Arman Remy, kuasa hukum Ali mengatakan, kliennya telah mengaku bersalah sehingga menerima putusan yang dijatuhkan hakim. Apalagi, vonis ini lebih rendah ketimbang tuntutan jaksa, yaitu delapan tahun penjara dan denda Rp50 juta.
Ali didakwa melanggar Pasal 15 juncto Pasal 9 Undang-undang 15/2003 tentang Pemberantasan Tindak Pidana Terorisme dan Pasal 5 juncto Pasal 4 Undang-undang 9/2013 tentang Pemberantasan Tindak Pidana Pendanaan Terorisme, dengan ancaman hukuman maksimal 20 tahun penjara.

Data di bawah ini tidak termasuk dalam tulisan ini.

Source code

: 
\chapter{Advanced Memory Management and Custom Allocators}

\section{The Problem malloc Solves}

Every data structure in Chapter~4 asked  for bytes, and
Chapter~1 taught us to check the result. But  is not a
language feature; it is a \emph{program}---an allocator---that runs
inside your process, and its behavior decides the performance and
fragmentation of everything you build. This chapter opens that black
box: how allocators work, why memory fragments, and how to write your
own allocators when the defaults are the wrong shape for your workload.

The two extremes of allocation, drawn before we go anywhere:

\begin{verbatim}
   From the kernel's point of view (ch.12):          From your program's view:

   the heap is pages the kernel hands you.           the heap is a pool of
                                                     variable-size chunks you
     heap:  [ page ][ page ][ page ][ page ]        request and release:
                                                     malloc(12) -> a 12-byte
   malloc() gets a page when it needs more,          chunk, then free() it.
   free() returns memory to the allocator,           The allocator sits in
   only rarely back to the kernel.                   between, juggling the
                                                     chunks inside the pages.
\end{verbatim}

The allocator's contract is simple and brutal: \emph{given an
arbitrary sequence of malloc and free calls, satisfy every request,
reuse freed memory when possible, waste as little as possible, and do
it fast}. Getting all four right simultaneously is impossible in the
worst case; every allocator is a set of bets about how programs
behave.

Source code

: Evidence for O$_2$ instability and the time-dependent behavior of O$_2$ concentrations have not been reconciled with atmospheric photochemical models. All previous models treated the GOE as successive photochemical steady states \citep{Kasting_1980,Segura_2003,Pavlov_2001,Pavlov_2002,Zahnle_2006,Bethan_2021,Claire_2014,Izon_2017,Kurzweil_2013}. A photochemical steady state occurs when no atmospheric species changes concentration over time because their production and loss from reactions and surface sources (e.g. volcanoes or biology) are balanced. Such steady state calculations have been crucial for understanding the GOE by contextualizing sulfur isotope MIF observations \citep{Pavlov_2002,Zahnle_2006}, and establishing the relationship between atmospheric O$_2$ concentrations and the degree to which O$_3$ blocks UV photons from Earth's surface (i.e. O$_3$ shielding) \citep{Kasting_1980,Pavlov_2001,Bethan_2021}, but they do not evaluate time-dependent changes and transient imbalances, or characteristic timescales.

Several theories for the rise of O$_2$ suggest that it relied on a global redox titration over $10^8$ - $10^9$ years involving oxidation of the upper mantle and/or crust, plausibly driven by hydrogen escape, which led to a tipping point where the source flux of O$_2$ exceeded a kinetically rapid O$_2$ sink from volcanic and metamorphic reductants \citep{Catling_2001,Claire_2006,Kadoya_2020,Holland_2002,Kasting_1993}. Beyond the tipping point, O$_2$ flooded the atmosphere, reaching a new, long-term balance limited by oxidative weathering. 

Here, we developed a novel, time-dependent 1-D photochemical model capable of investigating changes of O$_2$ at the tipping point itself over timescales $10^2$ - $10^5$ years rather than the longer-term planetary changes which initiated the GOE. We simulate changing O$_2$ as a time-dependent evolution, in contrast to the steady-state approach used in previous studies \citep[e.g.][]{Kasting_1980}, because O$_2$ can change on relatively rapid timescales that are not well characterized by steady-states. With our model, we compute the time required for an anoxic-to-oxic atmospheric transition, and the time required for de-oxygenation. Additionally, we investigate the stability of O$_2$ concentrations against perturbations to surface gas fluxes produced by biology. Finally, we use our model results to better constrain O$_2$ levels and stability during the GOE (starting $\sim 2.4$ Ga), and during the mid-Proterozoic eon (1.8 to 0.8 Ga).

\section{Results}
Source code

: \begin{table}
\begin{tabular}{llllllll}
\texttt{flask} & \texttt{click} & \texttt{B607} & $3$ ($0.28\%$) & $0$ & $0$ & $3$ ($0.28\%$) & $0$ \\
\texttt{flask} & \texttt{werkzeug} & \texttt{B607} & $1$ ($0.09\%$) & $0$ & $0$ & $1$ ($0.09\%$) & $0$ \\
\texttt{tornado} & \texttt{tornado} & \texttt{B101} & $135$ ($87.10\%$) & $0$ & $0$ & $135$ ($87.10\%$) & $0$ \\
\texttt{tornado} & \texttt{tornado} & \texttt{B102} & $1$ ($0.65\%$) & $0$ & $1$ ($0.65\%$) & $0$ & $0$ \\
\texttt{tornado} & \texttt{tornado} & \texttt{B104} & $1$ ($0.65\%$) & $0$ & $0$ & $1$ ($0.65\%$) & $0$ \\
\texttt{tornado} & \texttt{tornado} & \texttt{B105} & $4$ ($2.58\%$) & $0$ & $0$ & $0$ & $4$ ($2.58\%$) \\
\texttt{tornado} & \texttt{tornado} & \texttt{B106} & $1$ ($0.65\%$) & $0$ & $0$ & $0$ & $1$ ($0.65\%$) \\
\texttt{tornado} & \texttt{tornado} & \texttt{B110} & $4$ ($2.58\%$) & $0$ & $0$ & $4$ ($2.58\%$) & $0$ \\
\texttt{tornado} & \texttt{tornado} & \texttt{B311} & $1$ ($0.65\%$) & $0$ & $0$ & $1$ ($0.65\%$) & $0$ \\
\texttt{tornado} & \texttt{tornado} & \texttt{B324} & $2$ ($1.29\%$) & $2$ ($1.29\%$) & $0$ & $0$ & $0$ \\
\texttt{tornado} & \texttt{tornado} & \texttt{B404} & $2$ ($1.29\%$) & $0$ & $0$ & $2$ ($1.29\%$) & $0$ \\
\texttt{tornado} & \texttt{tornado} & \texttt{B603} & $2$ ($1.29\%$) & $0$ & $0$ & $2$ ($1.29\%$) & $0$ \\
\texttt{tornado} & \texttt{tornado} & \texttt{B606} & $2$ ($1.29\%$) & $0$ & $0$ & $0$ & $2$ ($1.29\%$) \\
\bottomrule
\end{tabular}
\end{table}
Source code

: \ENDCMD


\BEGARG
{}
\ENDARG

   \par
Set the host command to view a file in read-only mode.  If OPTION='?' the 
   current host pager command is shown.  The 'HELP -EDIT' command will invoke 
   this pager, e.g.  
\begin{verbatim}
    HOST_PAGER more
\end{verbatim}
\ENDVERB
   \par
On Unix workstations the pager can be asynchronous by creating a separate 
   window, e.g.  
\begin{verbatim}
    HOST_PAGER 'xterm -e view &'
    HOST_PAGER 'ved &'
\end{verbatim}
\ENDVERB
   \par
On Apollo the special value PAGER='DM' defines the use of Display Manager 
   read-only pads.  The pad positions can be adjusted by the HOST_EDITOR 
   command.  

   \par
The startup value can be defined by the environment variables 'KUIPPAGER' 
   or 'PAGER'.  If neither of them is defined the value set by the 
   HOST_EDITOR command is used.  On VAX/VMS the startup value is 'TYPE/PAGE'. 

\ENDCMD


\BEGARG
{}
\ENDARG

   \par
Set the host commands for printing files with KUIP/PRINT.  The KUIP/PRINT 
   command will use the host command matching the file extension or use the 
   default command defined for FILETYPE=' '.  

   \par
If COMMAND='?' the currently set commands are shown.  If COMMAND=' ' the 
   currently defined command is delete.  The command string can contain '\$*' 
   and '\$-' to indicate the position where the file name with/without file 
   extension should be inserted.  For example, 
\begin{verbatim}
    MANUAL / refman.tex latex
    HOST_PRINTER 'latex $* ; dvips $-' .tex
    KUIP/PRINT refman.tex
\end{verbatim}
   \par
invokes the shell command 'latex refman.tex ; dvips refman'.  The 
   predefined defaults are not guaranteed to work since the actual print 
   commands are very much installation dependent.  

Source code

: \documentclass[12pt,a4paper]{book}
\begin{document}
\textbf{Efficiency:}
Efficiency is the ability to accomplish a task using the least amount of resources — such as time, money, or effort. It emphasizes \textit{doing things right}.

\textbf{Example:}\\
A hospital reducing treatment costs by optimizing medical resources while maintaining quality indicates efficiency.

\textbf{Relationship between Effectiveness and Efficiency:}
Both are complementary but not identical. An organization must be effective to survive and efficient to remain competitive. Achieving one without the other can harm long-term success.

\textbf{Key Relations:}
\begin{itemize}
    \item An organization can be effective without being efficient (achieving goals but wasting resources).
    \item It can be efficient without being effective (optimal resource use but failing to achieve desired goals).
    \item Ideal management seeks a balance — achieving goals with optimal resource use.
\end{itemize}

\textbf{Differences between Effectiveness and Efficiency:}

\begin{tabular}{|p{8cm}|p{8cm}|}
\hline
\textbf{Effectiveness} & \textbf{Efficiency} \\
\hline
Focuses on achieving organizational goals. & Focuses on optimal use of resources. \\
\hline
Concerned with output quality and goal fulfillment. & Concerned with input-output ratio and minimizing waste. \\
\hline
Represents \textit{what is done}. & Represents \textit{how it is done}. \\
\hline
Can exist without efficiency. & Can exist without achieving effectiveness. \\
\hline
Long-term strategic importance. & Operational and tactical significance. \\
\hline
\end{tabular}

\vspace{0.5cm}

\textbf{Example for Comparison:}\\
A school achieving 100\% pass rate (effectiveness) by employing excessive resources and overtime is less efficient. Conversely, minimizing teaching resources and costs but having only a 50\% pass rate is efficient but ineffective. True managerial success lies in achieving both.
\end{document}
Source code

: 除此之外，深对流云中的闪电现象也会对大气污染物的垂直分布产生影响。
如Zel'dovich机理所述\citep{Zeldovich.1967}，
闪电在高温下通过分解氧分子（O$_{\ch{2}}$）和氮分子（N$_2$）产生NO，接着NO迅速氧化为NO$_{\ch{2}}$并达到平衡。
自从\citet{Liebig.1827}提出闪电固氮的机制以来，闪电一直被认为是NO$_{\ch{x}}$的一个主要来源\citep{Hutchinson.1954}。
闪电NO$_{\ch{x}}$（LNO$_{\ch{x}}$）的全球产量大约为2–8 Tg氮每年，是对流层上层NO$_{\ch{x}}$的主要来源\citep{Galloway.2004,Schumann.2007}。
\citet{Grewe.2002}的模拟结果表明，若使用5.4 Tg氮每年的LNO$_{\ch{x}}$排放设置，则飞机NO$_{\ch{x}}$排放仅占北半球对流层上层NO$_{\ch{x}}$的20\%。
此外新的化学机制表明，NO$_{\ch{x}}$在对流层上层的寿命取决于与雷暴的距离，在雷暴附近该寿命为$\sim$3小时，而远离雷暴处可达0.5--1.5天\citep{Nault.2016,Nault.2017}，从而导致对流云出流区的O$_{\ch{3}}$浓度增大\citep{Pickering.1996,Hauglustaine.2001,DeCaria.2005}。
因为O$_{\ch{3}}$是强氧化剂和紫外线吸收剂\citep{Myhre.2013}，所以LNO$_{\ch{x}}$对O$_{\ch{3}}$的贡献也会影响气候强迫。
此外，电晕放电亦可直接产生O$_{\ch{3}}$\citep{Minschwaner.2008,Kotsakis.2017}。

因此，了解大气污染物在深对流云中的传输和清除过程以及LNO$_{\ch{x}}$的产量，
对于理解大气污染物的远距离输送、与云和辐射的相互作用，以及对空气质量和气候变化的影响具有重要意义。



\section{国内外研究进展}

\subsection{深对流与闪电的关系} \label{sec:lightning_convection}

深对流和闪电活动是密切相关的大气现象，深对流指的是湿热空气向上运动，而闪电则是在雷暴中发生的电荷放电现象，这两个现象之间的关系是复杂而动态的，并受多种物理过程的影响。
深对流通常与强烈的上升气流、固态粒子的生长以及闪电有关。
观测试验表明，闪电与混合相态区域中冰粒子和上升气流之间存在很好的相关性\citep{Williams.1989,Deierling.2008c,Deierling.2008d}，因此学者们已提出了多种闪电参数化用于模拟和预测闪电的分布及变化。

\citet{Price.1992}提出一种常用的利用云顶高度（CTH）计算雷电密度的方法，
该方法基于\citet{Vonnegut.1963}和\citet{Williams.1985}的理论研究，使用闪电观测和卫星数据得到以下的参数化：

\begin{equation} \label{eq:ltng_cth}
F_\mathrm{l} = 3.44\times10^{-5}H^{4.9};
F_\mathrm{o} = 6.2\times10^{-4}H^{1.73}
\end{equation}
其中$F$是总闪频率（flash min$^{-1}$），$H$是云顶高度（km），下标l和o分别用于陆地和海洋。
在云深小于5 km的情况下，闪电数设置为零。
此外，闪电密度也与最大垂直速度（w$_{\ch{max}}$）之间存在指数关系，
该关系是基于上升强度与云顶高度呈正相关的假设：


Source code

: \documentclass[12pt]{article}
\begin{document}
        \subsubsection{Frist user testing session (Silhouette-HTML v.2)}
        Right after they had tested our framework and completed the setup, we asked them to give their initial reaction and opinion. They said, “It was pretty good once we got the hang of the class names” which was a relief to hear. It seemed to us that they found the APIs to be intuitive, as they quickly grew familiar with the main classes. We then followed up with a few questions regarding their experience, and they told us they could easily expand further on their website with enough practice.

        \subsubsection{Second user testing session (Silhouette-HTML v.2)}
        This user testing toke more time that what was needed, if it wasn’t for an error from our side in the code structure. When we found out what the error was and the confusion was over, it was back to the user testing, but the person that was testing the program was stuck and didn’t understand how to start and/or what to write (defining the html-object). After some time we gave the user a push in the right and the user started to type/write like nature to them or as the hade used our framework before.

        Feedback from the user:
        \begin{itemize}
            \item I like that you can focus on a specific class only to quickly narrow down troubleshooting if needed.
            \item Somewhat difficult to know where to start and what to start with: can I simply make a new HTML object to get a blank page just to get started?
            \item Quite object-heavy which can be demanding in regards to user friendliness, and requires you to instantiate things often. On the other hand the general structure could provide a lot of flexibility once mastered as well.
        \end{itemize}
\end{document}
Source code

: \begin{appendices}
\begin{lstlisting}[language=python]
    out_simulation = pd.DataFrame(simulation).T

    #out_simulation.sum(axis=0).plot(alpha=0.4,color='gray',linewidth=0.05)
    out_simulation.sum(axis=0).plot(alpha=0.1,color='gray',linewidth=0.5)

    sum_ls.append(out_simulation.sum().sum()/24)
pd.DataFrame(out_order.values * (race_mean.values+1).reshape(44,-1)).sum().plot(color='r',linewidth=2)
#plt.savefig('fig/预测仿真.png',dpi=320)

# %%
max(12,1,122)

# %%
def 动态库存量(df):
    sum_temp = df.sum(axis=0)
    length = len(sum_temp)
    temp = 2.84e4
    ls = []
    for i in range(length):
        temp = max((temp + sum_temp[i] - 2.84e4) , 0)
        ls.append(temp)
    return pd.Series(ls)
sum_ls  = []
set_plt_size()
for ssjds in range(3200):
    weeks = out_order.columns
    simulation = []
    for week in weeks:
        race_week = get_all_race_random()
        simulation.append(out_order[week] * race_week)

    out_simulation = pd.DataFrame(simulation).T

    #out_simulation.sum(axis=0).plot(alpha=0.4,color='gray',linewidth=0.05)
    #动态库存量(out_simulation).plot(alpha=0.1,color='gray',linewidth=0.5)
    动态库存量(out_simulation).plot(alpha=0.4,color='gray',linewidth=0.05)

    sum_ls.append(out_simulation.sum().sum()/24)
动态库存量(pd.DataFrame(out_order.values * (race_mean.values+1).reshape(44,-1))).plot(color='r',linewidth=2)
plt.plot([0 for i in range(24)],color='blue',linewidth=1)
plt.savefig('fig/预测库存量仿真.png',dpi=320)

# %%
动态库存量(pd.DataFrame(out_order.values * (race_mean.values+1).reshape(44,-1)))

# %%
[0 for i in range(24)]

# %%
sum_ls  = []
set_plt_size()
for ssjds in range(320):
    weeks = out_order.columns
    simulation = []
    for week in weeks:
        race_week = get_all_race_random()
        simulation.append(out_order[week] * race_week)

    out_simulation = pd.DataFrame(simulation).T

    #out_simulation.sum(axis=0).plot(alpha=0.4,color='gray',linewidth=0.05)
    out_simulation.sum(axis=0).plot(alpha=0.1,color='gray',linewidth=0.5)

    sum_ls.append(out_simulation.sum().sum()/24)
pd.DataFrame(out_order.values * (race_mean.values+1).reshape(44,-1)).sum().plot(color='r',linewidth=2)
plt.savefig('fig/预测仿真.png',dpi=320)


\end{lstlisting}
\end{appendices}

"Daripada pas banding ternyata (hukuman) dinaikkan. Ya, diterima saja," kata Arman kepada BeritaBenar usai sidang.
Ingin jadi WNI
Sebelum menyampaikan tanggapannya soal vonis, Ali melalui kuasa hukumnya sempat menyuarakan hasrat untuk menjadi WNI.
"Setelah sampai di sini (Indonesia), terdakwa ternyata merasa senang karena orangnya baik-baik," ujar Arman, "meskipun awalnya ingin menuju Turki."
Pernyataan ini direspons hakim Novvry, "Ya, dijalani saja dulu masa hukumannya. Baru diurus menjadi WNI."
Vonis Ali menambah daftar warga etnis Uighur yang telah diputuskan bersalah terlibat tindak pidana terorisme oleh pengadilan Indonesia.
Uighur di MIT
Juli tahun lalu, PN Jakarta Utara telah memvonis empat warga etnis Uighur, yaitu Ahmet Bozoglan, Ahmet Mahmud, Abdul Basit, dan Abdullah alias Altinci Bayyram.
Mereka ditangkap di Poso, Sulawesi Tengah, saat hendak bergabung dengan Mujahidin Indonesia Timur (MIT) pimpinan Santoso yang telah berbaiat dengan ISIS. Santoso telah tewas dalam operasi TNI/Polri, 18 Juli lalu.
Badan Nasional Penanggulangan Terorisme (BNPT) memang pernah menyatakan cukup banyak warga etnis Uighur yang datang ke Indonesia untuk bergabung dengan jaringan kelompok militan.
Meski tak pernah menyebut jumlah pasti, namun enam warga Uighur turut tewas dalam beberapa bulan terakhir saat operasi perburuan Santoso di Poso.
Etnis Uighur yang kebanyakan bermukim di Provinsi Xinjiang, China, dipandang sebagai kelompok marginal oleh Pemerintah Beijing. Tindakan ini lantas memicu mereka keluar dari China menuju negara-negara lain, termasuk Indonesia.
Pendukung Uighur yang berbasis di Amerika Serikat pernah menyebut China telah merekayasa tuduhan "Terorisme Uighur" untuk membenarkan penindasan terhadap Muslim minoritas di negara tersebut.